Transcript confusion. The use of multiple, alternatively spliced transcripts in the literature can make variant interpretation challenging. For instance, the five major CACNA1A transcripts result in difficulty capturing recurrent variants and variant effects on the protein. However, transcripts are increasingly standardized, such as through the MANE project. These standard transcripts are often used as a reference in clinical genetic testing via panels or whole-exome sequencing. Therefore, pathogenic variants in alternative exons represent an important consideration in choosing representative transcripts for genes. In STXBP1, SCN2A and SCN8A, for example, this made it necessary to include multiple transcripts per gene in the set of clinically relevant transcripts.

Defining DNM1 disorders. This all leads to our recent work, now published in AJHG, on DNM1-related disorders, which are known to have a very specific DEE presentation caused by dominant-negative missense variants. These variants affect the GTPase or middle domains of the dynamin-1 protein and prevent normal oligomerization. Perplexingly, we were seeing individuals in our clinic with a typical DNM1 presentation who had variants that seemed to be in the wrong place; that is, they affected an alternative exon of the gene.

DNM1 isoforms. DNM1 transcripts are chiefly distinguished by exon 10. We have two equal-length, alternative tenth exons, referred to as exon 10a and 10b, either one of which is spliced into the final transcript to produce a functional protein. Accordingly, based on this exon, we can label DNM1 transcripts as either DNM1a or DNM1b. The canonical or standard transcript used in clinical testing is DNM1b. However, the patients we were seeing had variants specific to exon 10a. Yet, somehow, these variants appeared to still be disease-causing. So, how did this all fit together?
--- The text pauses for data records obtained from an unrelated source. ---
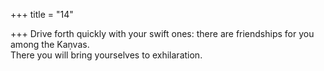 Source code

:+++
title = "14"

+++
Drive forth quickly with your swift ones: there are friendships for you  among the Kaṇvas.  
There you will bring yourselves to exhilaration.   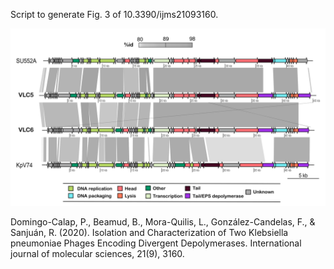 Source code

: Script to generate Fig. 3 of 10.3390/ijms21093160. 

![Fig. 3](Fig3.v4.png)


Domingo-Calap, P., Beamud, B., Mora-Quilis, L., González-Candelas, F., & Sanjuán, R. (2020). Isolation and Characterization of Two Klebsiella pneumoniae Phages Encoding Divergent Depolymerases. International journal of molecular sciences, 21(9), 3160.


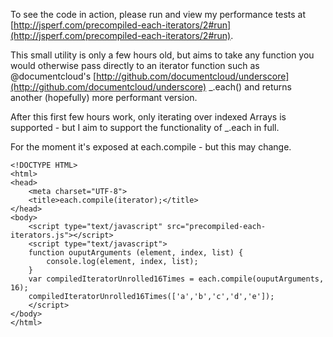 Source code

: To see the code in action, please run and view my performance tests at [http://jsperf.com/precompiled-each-iterators/2#run](http://jsperf.com/precompiled-each-iterators/2#run).

This small utility is only a few hours old, but aims to take any function you would otherwise pass directly to an iterator function such as @documentcloud's [http://github.com/documentcloud/underscore](http://github.com/documentcloud/underscore) _.each() and returns another (hopefully) more performant version.

After this first few hours work, only iterating over indexed Arrays is supported - but I aim to support the functionality of _.each in full.

For the moment it's exposed at each.compile - but this may change.

	<!DOCTYPE HTML>
	<html>
	<head>
		<meta charset="UTF-8">
		<title>each.compile(iterator);</title>
	</head>
	<body>
		<script type="text/javascript" src="precompiled-each-iterators.js"></script>
		<script type="text/javascript">
		function ouputArguments (element, index, list) {
			console.log(element, index, list);
		}
		var compiledIteratorUnrolled16Times = each.compile(ouputArguments, 16);
		compiledIteratorUnrolled16Times(['a','b','c','d','e']);
		</script>
	</body>
	</html>
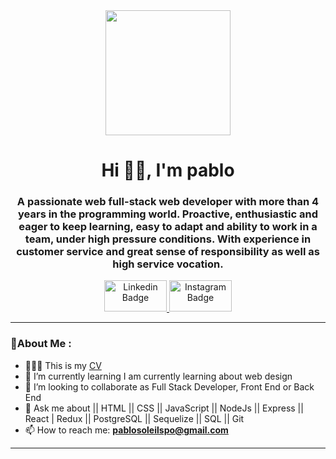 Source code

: 
<div id="header" align="center">
    <img src="https://media.giphy.com/media/zOvBKUUEERdNm/giphy.gif" width="200" />
    <h1 align="center">Hi 👋🏻, I'm pablo</h1>
    <h3 align="center">A passionate web full-stack web developer with more than 4 years in the programming world. Proactive, enthusiastic and eager to keep learning, easy to adapt and ability to work in a team, under high pressure conditions. With experience in customer service and great sense of responsibility as well as high service vocation.</h3>
</div>

<div id="badges" align="center">
<a href="https://www.linkedin.com/in/pablo-vasquez-garc%C3%ADa-full-stack-developer-a879a123a" target="_blank">
<img src="https://www.icesi.edu.co/marketingzone/wp-content/uploads/2020/09/linkedin-logo.jpg" width="100" height="50" alt="Linkedin Badge"/>
</a>
    
 <a href="https://www.instagram.com/pablosoleilspo/" target="_blank">
<img src="https://seguidoresdeinstagram.com/wp-content/uploads/2018/08/Instagram-Banner-Logo-de-Instagram-vector-logo-instagram-sin-fondo-1000x480.gif" width="100" padding="20" height="50" alt="Instagram Badge"/>
</a>

</div>


---

### 🌻About Me :

- 👨🏻‍💻 This is my [CV](https://www.linkedin.com/in/pablo-vasquez-garcía-full-stack-developer-a879a123a/) 
- 🌱 I’m currently learning I am currently learning about web design 
- 👯 I’m looking to collaborate as  Full Stack Developer, Front End or Back End
- 💬 Ask me about  || HTML || CSS || JavaScript || NodeJs || Express || React | Redux || PostgreSQL || Sequelize || SQL || Git 
- 📫 How to reach me: **pablosoleilspo@gmail.com**
<!-- - 🌐 Website: ... -->
---


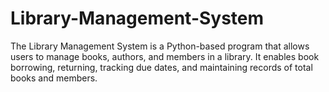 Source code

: # Library-Management-System
The Library Management System is a Python-based program that allows users to manage books, authors, and members in a library. It enables book borrowing, returning, tracking due dates, and maintaining records of total books and members.
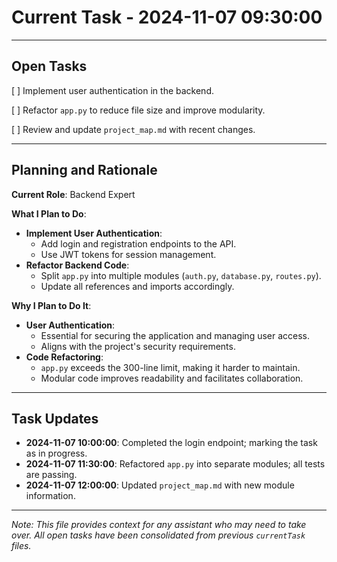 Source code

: # Current Task - 2024-11-07 09:30:00

---

## Open Tasks

[ ] Implement user authentication in the backend.

[ ] Refactor `app.py` to reduce file size and improve modularity.

[ ] Review and update `project_map.md` with recent changes.

---

## Planning and Rationale

**Current Role**: Backend Expert

**What I Plan to Do**:

- **Implement User Authentication**:
  - Add login and registration endpoints to the API.
  - Use JWT tokens for session management.
- **Refactor Backend Code**:
  - Split `app.py` into multiple modules (`auth.py`, `database.py`, `routes.py`).
  - Update all references and imports accordingly.

**Why I Plan to Do It**:

- **User Authentication**:
  - Essential for securing the application and managing user access.
  - Aligns with the project's security requirements.
- **Code Refactoring**:
  - `app.py` exceeds the 300-line limit, making it harder to maintain.
  - Modular code improves readability and facilitates collaboration.

---

## Task Updates

- **2024-11-07 10:00:00**: Completed the login endpoint; marking the task as in progress.
- **2024-11-07 11:30:00**: Refactored `app.py` into separate modules; all tests are passing.
- **2024-11-07 12:00:00**: Updated `project_map.md` with new module information.

---

*Note: This file provides context for any assistant who may need to take over. All open tasks have been consolidated from previous `currentTask` files.*

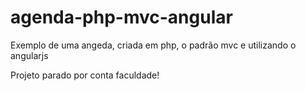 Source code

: # agenda-php-mvc-angular
Exemplo de uma angeda, criada em php, o padrão mvc e utilizando o angularjs 

Projeto parado por conta faculdade!
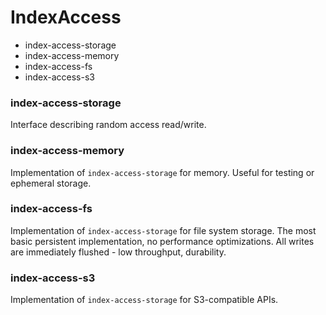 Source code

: # IndexAccess

- index-access-storage
- index-access-memory
- index-access-fs
- index-access-s3

### index-access-storage

Interface describing random access read/write.

### index-access-memory

Implementation of `index-access-storage` for memory.
Useful for testing or ephemeral storage.

### index-access-fs

Implementation of `index-access-storage` for file system storage.
The most basic persistent implementation, no performance optimizations.
All writes are immediately flushed - low throughput, durability.

### index-access-s3

Implementation of `index-access-storage` for S3-compatible APIs.
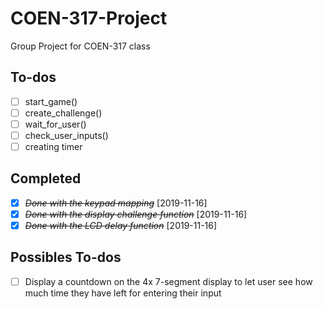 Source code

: # COEN-317-Project
Group Project for COEN-317 class

## To-dos
* [ ] start_game()
* [ ] create_challenge()
* [ ] wait_for_user()
* [ ] check_user_inputs()
* [ ] creating timer

## Completed
* [X] ~~*Done with the keypad mapping*~~ [2019-11-16]
* [X] ~~*Done with the display challenge function*~~ [2019-11-16]
* [X] ~~*Done with the LCD delay function*~~ [2019-11-16] 
  
## Possibles To-dos
* [ ] Display a countdown on the 4x 7-segment display to let user see how much time they have left for entering their input  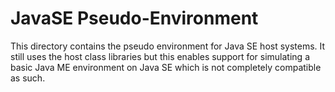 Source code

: # JavaSE Pseudo-Environment

This directory contains the pseudo environment for Java SE host systems. It
still uses the host class libraries but this enables support for simulating a
basic Java ME environment on Java SE which is not completely compatible as
such.

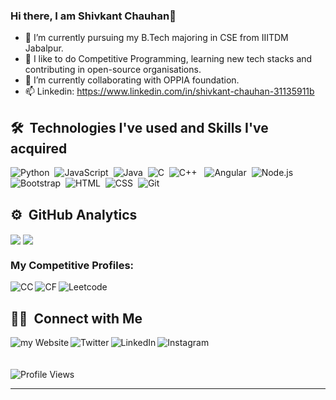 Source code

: ### Hi there, I am Shivkant Chauhan👋
- 🔭 I’m currently pursuing my B.Tech majoring in CSE from IIITDM Jabalpur.
- 🌱 I like to do Competitive Programming, learning new tech stacks and contributing in open-source organisations.
- 👯 I’m currently collaborating with OPPIA foundation.
- 📫 Linkedin: https://www.linkedin.com/in/shivkant-chauhan-31135911b


## 🛠 &nbsp;Technologies I've used and Skills I've acquired

![Python](https://img.shields.io/badge/-Python-05122A?style=flat&logo=python)&nbsp;
![JavaScript](https://img.shields.io/badge/-JavaScript-05122A?style=flat&logo=javascript)&nbsp;
![Java](https://img.shields.io/badge/-Java-05122A?style=flat&logo=Java&logoColor=FFA518)&nbsp;
![C](https://img.shields.io/badge/-C-05122A?style=flat&logo=C&logoColor=A8B9CC)&nbsp;
![C++](https://img.shields.io/badge/-C++-05122A?style=flat&logo=C%2B%2B&logoColor=00599C)&nbsp;
<img src="https://img.shields.io/badge/React-20232A?style=for-the-badge&logo=react&logoColor=61DAFB" alt="">
![Angular](https://img.shields.io/badge/-Angular-05122A?style=flat&logo=Angular)&nbsp;
![Node.js](https://img.shields.io/badge/-Node.js-05122A?style=flat&logo=node.js)&nbsp;
<img src="https://img.shields.io/badge/Express.js-404D59?style=for-the-badge" alt="">
<img src="https://img.shields.io/badge/Npm-DC322F?style=for-the-badge&logo=npm&logoColor=white" alt="">
<img src="https://img.shields.io/badge/MongoDB-4EA94B?style=for-the-badge&logo=mongodb&logoColor=white" alt="">
![Bootstrap](https://img.shields.io/badge/-Bootstrap-05122A?style=flat&logo=bootstrap&logoColor=563D7C)&nbsp;
![HTML](https://img.shields.io/badge/-HTML-05122A?style=flat&logo=HTML5)&nbsp;
![CSS](https://img.shields.io/badge/-CSS-05122A?style=flat&logo=CSS3&logoColor=1572B6)&nbsp;
![Git](https://img.shields.io/badge/-Git-05122A?style=flat&logo=git)&nbsp;



## ⚙️ &nbsp;GitHub Analytics
<div>
  <img align="center" src="https://github-readme-stats.vercel.app/api?username=Shivkant-Chauhan&count_private=true&show_icons=trueline_height=21&bg_color=0,EC6C6C,FFD479,FFFC79,73FA79&theme=graywhite"> 
   <img align="center" src="https://github-readme-stats.vercel.app/api/top-langs/?username=Shivkant-Chauhan&&layout=compact&show_icons=trueline_height=21&langs_count=10&hide=html,css&bg_color=0,73FA79,73FDFF,7A81FF&theme=graywhite">
</div>
  

### My Competitive Profiles:

[<img align="left" alt="CC" src="https://img.shields.io/badge/-CodeChef-5B4638?style=for-the-badge&logo=CodeChef&logoColor=white" />][codechef]
[<img align="left" alt="CF" src="https://img.shields.io/badge/Codeforces-445f9d?style=for-the-badge&logo=Codeforces&logoColor=white" />][codeforces]
[<img align="left" alt="Leetcode" src="https://img.shields.io/badge/LeetCode-000000?style=for-the-badge&logo=LeetCode&logoColor=#d16c06" />][leetcode]

<br />

 ## 🤝🏻 &nbsp;Connect with Me

[<img align="left" alt="my Website" src="https://img.shields.io/badge/website-000000?style=for-the-badge&logo=About.me&logoColor=white" />][website]
[<img align="left" alt="Twitter" src="https://img.shields.io/badge/Twitter-1DA1F2?style=for-the-badge&logo=twitter&logoColor=white" />][twitter]
[<img align="left" alt="LinkedIn" src="https://img.shields.io/badge/LinkedIn-0077B5?style=for-the-badge&logo=linkedin&logoColor=white" />][linkedin]
[<img align="left" alt="Instagram" src="https://img.shields.io/badge/Instagram-E4405F?style=for-the-badge&logo=instagram&logoColor=white" />][instagram]

<br><br><br>
![Profile Views](https://visitor-badge.glitch.me/badge?page_id=brijsiyag.githubProfile)


---

[website]: https://github.com/Shivkant-Chauhan
[twitter]: https://twitter.com/ShivkantChauha6
[instagram]: https://instagram.com/shivkant_rajput7
[linkedin]: https://www.linkedin.com/in/shivkant-chauhan-31135911b
[codechef]: https://www.codechef.com/users/shivkant_ch
[codeforces]: https://codeforces.com/profile/ShiVkant5
[leetcode]: https://leetcode.com/shivkant_ch/
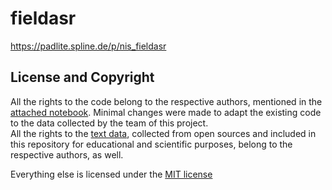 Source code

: # fieldasr

https://padlite.spline.de/p/nis_fieldasr

## License and Copyright

All the rights to the code belong to the respective authors, mentioned in the [attached notebook](notebook/XLSR.ipynb). Minimal changes were made to adapt the existing code to the data collected by the team of this project.\
All the rights to the [text data](data/text_corpus.txt), collected from open sources and included in this repository for educational and scientific purposes, belong to the respective authors, as well.

Everything else is licensed under the [MIT license](LICENSE.md)

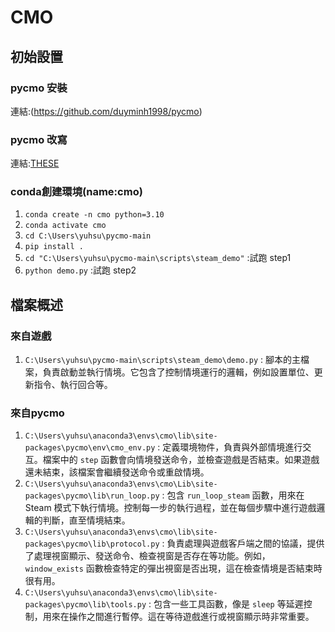 # CMO

## 初始設置

### pycmo 安裝
連結:(https://github.com/duyminh1998/pycmo)

### pycmo 改寫
連結:[THESE](https://github.com/cjy202411/IRIS-CMO/blob/main/HowToSeries/CMO/CMO%E7%92%B0%E5%A2%83%E5%AE%89%E8%A3%9D%E6%95%99%E5%AD%B8_v0.pdf)

### conda創建環境(name:cmo)
1. `conda create -n cmo python=3.10`
2. `conda activate cmo`
3. `cd C:\Users\yuhsu\pycmo-main`
4. `pip install .`
5. `cd "C:\Users\yuhsu\pycmo-main\scripts\steam_demo"` :試跑 step1
6. `python demo.py` :試跑 step2

## 檔案概述
### 來自遊戲
1. `C:\Users\yuhsu\pycmo-main\scripts\steam_demo\demo.py` : 腳本的主檔案，負責啟動並執行情境。它包含了控制情境運行的邏輯，例如設置單位、更新指令、執行回合等。
### 來自pycmo
1. `C:\Users\yuhsu\anaconda3\envs\cmo\lib\site-packages\pycmo\env\cmo_env.py` : 定義環境物件，負責與外部情境進行交互。檔案中的 `step` 函數會向情境發送命令，並檢查遊戲是否結束。如果遊戲還未結束，該檔案會繼續發送命令或重啟情境。
2. `C:\Users\yuhsu\anaconda3\envs\cmo\Lib\site-packages\pycmo\lib\run_loop.py` : 包含 `run_loop_steam` 函數，用來在 Steam 模式下執行情境。控制每一步的執行過程，並在每個步驟中進行遊戲邏輯的判斷，直至情境結束。
3. `C:\Users\yuhsu\anaconda3\envs\cmo\lib\site-packages\pycmo\lib\protocol.py` : 負責處理與遊戲客戶端之間的協議，提供了處理視窗顯示、發送命令、檢查視窗是否存在等功能。例如，`window_exists` 函數檢查特定的彈出視窗是否出現，這在檢查情境是否結束時很有用。
4. `C:\Users\yuhsu\anaconda3\envs\cmo\lib\site-packages\pycmo\lib\tools.py` : 包含一些工具函數，像是 `sleep` 等延遲控制，用來在操作之間進行暫停。這在等待遊戲進行或視窗顯示時非常重要。
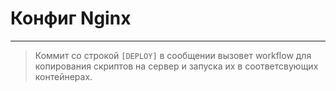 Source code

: # Конфиг Nginx

---

> Коммит со строкой `[DEPLOY]` в сообщении вызовет workflow для копирования скриптов на сервер и запуска их в соответсвующих контейнерах.
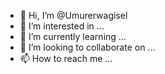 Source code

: - 👋 Hi, I’m @Umurerwagisel
- 👀 I’m interested in ...
- 🌱 I’m currently learning ...
- 💞️ I’m looking to collaborate on ...
- 📫 How to reach me ...

<!---
Umurerwagisel/Umurerwagisel is a ✨ special ✨ repository because its `README.md` (this file) appears on your GitHub profile.
You can click the Preview link to take a look at your changes.
--->
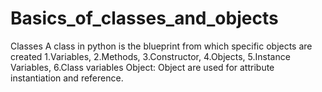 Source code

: # Basics_of_classes_and_objects
Classes  A class in python is the blueprint from which specific objects are created  1.Variables, 2.Methods, 3.Constructor, 4.Objects, 5.Instance Variables, 6.Class variables  Object:  Object are used for attribute instantiation and reference.
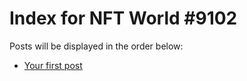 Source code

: # Index for NFT World #9102
Posts will be displayed in the order below:

- [Your first post](./001-first.md)

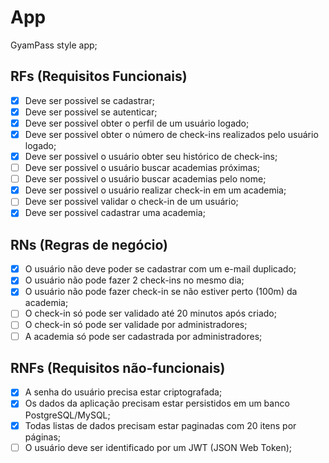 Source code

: # App 

GyamPass style app;

## RFs (Requisitos Funcionais)

- [x] Deve ser possivel se cadastrar;
- [x] Deve ser possivel se autenticar;
- [x] Deve ser possivel obter o perfil de um usuário logado;
- [x] Deve ser possivel obter o número de check-ins realizados pelo usuário logado;
- [x] Deve ser possivel o usuário obter seu histórico de check-ins;
- [ ] Deve ser possivel o usuário buscar academias próximas;
- [ ] Deve ser possivel o usuário buscar academias pelo nome;
- [x] Deve ser possivel o usuário realizar check-in em um academia;
- [ ] Deve ser possivel validar o check-in de um usuário;
- [x] Deve ser possivel cadastrar uma academia;

## RNs (Regras de negócio)

- [x] O usuário não deve poder se cadastrar com um e-mail duplicado;
- [x] O usuário não pode fazer 2 check-ins no mesmo dia;
- [x] O usuário não pode fazer check-in se não estiver perto (100m) da academia;
- [ ] O check-in só pode ser validado até 20 minutos após criado;
- [ ] O check-in só pode ser validade por administradores;
- [ ] A academia só pode ser cadastrada por administradores;

## RNFs (Requisitos não-funcionais)

- [x] A senha do usuário precisa estar criptografada;
- [x] Os dados da aplicação precisam estar persistidos em um banco PostgreSQL/MySQL;
- [x] Todas listas de dados precisam estar paginadas com 20 itens por páginas;
- [ ] O usuário deve ser identificado por um JWT (JSON Web Token); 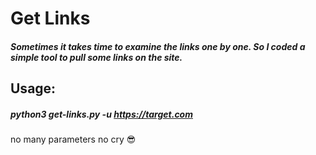 # Get Links
##### Sometimes it takes time to examine the links one by one. So I coded a simple tool to pull some links on the site.

## Usage:

##### python3 get-links.py -u https://target.com

no many parameters no cry 😎
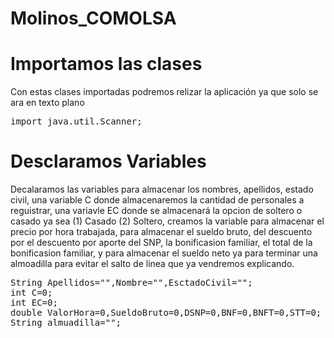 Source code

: # Molinos_COMOLSA

# Importamos las clases 
<p>Con estas clases importadas podremos relizar la aplicación ya que solo se ara en texto plano</p>
<pre>
import java.util.Scanner;
</pre>

# Desclaramos Variables
<p>Decalaramos las variables para almacenar los nombres, apellidos, estado civil, una variable C donde almacenaremos la cantidad de personales a reguistrar, una variavle EC donde se almacenará la opcion de soltero o casado ya sea (1) Casado (2) Soltero, creamos la variable para almacenar el precio por hora trabajada, para almacenar el sueldo bruto, del descuento por el descuento por aporte del SNP, la bonificasion familiar, el total de la bonificasion familiar, y para almacenar el sueldo neto ya para terminar una almoadilla para evitar el salto de linea que ya vendremos explicando. </p>
<pre>
String Apellidos="",Nombre="",EsctadoCivil="";
int C=0;
int EC=0;
double ValorHora=0,SueldoBruto=0,DSNP=0,BNF=0,BNFT=0,STT=0;
String almuadilla="";
</pre>
<p> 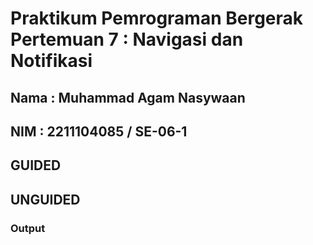 # Praktikum Pemrograman Bergerak Pertemuan 7 : Navigasi dan Notifikasi
## Nama : Muhammad Agam Nasywaan
## NIM : 2211104085 / SE-06-1

## GUIDED

## UNGUIDED
### Output
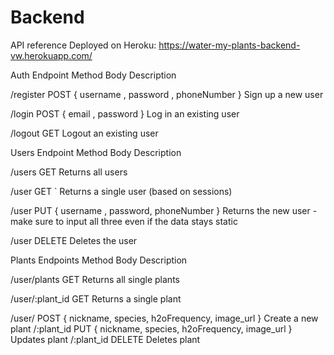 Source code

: # Backend

API reference
Deployed on Heroku: https://water-my-plants-backend-vw.herokuapp.com/

Auth
Endpoint	Method	Body	Description

/register	POST	{ username , password , phoneNumber }	Sign up a new user

/login	POST	{ email , password }	Log in an existing user

/logout	GET	    Logout an existing user


Users
Endpoint	Method	Body	Description

/users	GET	    Returns all users

/user	GET `	Returns a single user (based on sessions)

/user	PUT	{ username , password, phoneNumber }	Returns the new user - make sure to input all three even if the data stays static

/user   DELETE      Deletes the user


Plants
Endpoints	Method	Body	Description

/user/plants	GET 	Returns all single plants

/user/:plant_id	    GET 	Returns a single plant

/user/	    POST { nickname, species, h2oFrequency, image_url } 	 Create a new plant
/:plant_id      PUT { nickname, species, h2oFrequency, image_url }     Updates plant
/:plant_id      DELETE      Deletes plant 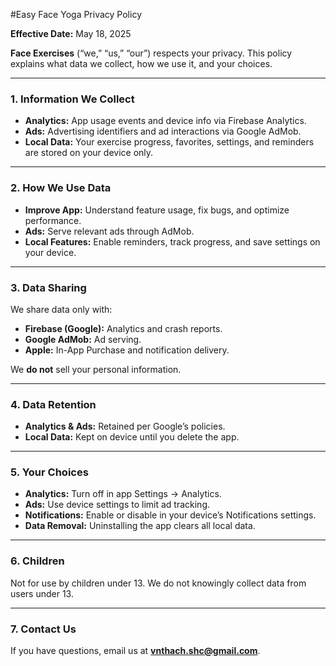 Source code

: #Easy Face Yoga Privacy Policy

**Effective Date:** May 18, 2025

**Face Exercises** (“we,” “us,” “our”) respects your privacy. This policy explains what data we collect, how we use it, and your choices.

---

### 1. Information We Collect
- **Analytics:** App usage events and device info via Firebase Analytics.  
- **Ads:** Advertising identifiers and ad interactions via Google AdMob.  
- **Local Data:** Your exercise progress, favorites, settings, and reminders are stored on your device only.

---

### 2. How We Use Data
- **Improve App:** Understand feature usage, fix bugs, and optimize performance.  
- **Ads:** Serve relevant ads through AdMob.  
- **Local Features:** Enable reminders, track progress, and save settings on your device.

---

### 3. Data Sharing
We share data only with:
- **Firebase (Google):** Analytics and crash reports.  
- **Google AdMob:** Ad serving.  
- **Apple:** In-App Purchase and notification delivery.

We **do not** sell your personal information.

---

### 4. Data Retention
- **Analytics & Ads:** Retained per Google’s policies.  
- **Local Data:** Kept on device until you delete the app.

---

### 5. Your Choices
- **Analytics:** Turn off in app Settings → Analytics.  
- **Ads:** Use device settings to limit ad tracking.  
- **Notifications:** Enable or disable in your device’s Notifications settings.  
- **Data Removal:** Uninstalling the app clears all local data.

---

### 6. Children
Not for use by children under 13. We do not knowingly collect data from users under 13.

---

### 7. Contact Us
If you have questions, email us at **vnthach.shc@gmail.com**.
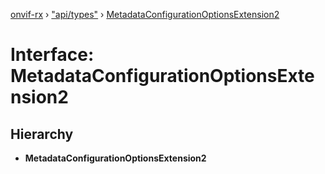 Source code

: [onvif-rx](../README.md) › ["api/types"](../modules/_api_types_.md) › [MetadataConfigurationOptionsExtension2](_api_types_.metadataconfigurationoptionsextension2.md)

# Interface: MetadataConfigurationOptionsExtension2

## Hierarchy

* **MetadataConfigurationOptionsExtension2**
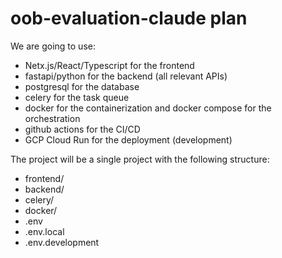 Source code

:# oob-evaluation-claude plan

We are going to use:

- Netx.js/React/Typescript for the frontend
- fastapi/python for the backend (all relevant APIs)
- postgresql for the database
- celery for the task queue
- docker for the containerization and docker compose for the orchestration
- github actions for the CI/CD
- GCP Cloud Run for the deployment (development)

The project will be a single project with the following structure:

- frontend/
- backend/
- celery/
- docker/
- .env
- .env.local
- .env.development
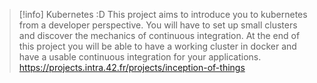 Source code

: > [!info] Kubernetes :D
> This project aims to introduce you to kubernetes from a developer perspective. You will have to set up small clusters and discover the mechanics of continuous integration. At the end of this project you will be able to have a working cluster in docker and have a usable continuous integration for your applications.
> https://projects.intra.42.fr/projects/inception-of-things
RNA sequencing. The key here was to look deeper at the transcriptional landscape of DNM1 in the brain. In collaboration with neurosurgery at CHOP, we have been collecting brain tissue samples from children who have undergone resective epilepsy surgery. In nearly 40 of these samples, we have performed mRNA sequencing, which allowed us to assess gene transcripts in the pediatric brain. By quantifying the DNM1 transcripts in each of these tissue samples, we found a clear, surprising insight: DNM1a is more abundant than DNM1b in the brain.

DNM1 brain expression. Despite being in an alternative exon, variants exclusive to this transcript actually affect the majority of DNM1 product in the brain. This results in a dominant-negative effect, causing the typical DNM1 presentation, in contrast to another individual with a variant specific to DNM1b who had a milder presentation. Given that all individuals described with severe DNM1 DEE have variants that affect DNM1a, we were able to pin the disease not to a single gene, but to a single transcript. In effect, DNM1a is the brain transcript of DNM1.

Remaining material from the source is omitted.